>>>>>

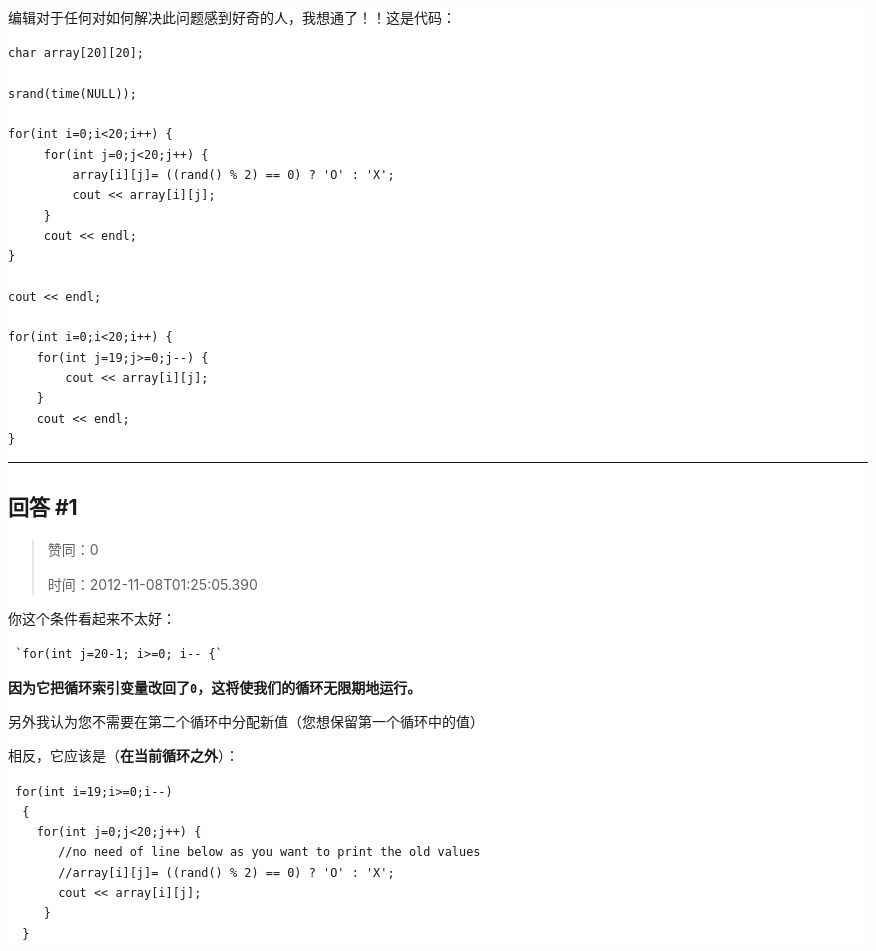 编辑对于任何对如何解决此问题感到好奇的人，我想通了！！这是代码：

```
char array[20][20];

srand(time(NULL));

for(int i=0;i<20;i++) {
     for(int j=0;j<20;j++) {
         array[i][j]= ((rand() % 2) == 0) ? 'O' : 'X';
         cout << array[i][j];
     }
     cout << endl;
}

cout << endl;

for(int i=0;i<20;i++) {
    for(int j=19;j>=0;j--) {
        cout << array[i][j];
    }
    cout << endl;
} 
```

* * *

## 回答 #1

> 赞同：0
> 
> 时间：2012-11-08T01:25:05.390

你这个条件看起来不太好：

```
 `for(int j=20-1; i>=0; i-- {` 
```

**因为它把循环索引变量改回了`0`，这将使我们的循环无限期地运行。**

另外我认为您不需要在第二个循环中分配新值（您想保留第一个循环中的值）

相反，它应该是（**在当前循环之外**）：

```
 for(int i=19;i>=0;i--)
  {
    for(int j=0;j<20;j++) {
       //no need of line below as you want to print the old values
       //array[i][j]= ((rand() % 2) == 0) ? 'O' : 'X'; 
       cout << array[i][j];
     }
  } 
```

<<<<<

**INSTRUCTIONS TO FOLLOW:** Go line by line through the data and copy any that contain "cout".

**ANSWER TO THE PROBLEM:**
         cout << array[i][j];
     cout << endl;
cout << endl;
        cout << array[i][j];
    cout << endl;
       cout << array[i][j];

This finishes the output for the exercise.